* Problem to solve
Filter the listing below for "textrm" and report every line that has it.

* Data
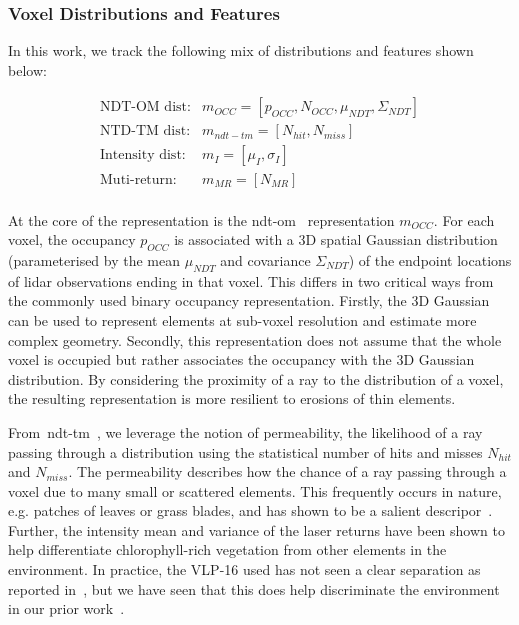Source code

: \subsubsection{Voxel Distributions and Features}
\label{subsubsec:voxel_dist}
In this work, we track the following mix of distributions and features shown below: 

\begin{equation}
    \label{eq:dist}
      \begin{array}{ll}
        \textrm{NDT-OM dist:} & m_{OCC} = [p_{OCC}, N_{OCC}, \mu_{NDT}, \Sigma_{NDT}] \\
        \textrm{NTD-TM dist:} & m_{ndt-tm} = [N_{hit}, N_{miss}] \\
        \textrm{Intensity dist:} & m_{I} = [\mu_I ,\sigma_I] \\
        \textrm{Muti-return: } & m_{MR} = [N_{MR} ] \\
    \end{array} 
\end{equation}

At the core of the representation is the \ac{ndt-om}~\cite{saarinen2013normal} representation $m_{OCC}$. For each voxel, the occupancy $p_{OCC}$ is associated with a 3D spatial Gaussian distribution (parameterised by the mean $\mu_{NDT}$ and covariance $\Sigma_{NDT}$) of the endpoint locations of lidar observations ending in that voxel. This differs in two critical ways from the commonly used binary occupancy representation. Firstly, the 3D Gaussian can be used to represent elements at sub-voxel resolution and estimate more complex geometry. Secondly, this representation does not assume that the whole voxel is occupied but rather associates the occupancy with the 3D Gaussian distribution. By considering the proximity of a ray to the distribution of a voxel, the resulting representation is more resilient to erosions of thin elements. 

From~\ac{ndt-tm}~\cite{ahtiainen2017normal}, we leverage the notion of permeability, the likelihood of a ray passing through a distribution using the statistical number of hits and misses $N_{hit}$ and $N_{miss}$. The permeability describes how the chance of a ray passing through a voxel due to many small or scattered elements. This frequently occurs in nature, e.g. patches of leaves or grass blades, and has shown to be a salient descripor~\cite{ahtiainen2017normal}. Further, the intensity mean and variance of the laser returns have been shown to help differentiate chlorophyll-rich vegetation from other elements in the environment. In practice, the VLP-16 used has not seen a clear separation as reported in~\cite{ahtiainen2017normal}, but we have seen that this does help discriminate the environment in our prior work~\cite{ruetz2022FTM}.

* Reply
        \textrm{NDT-OM dist:} & m_{OCC} = [p_{OCC}, N_{OCC}, \mu_{NDT}, \Sigma_{NDT}] \\
        \textrm{NTD-TM dist:} & m_{ndt-tm} = [N_{hit}, N_{miss}] \\
        \textrm{Intensity dist:} & m_{I} = [\mu_I ,\sigma_I] \\
        \textrm{Muti-return: } & m_{MR} = [N_{MR} ] \\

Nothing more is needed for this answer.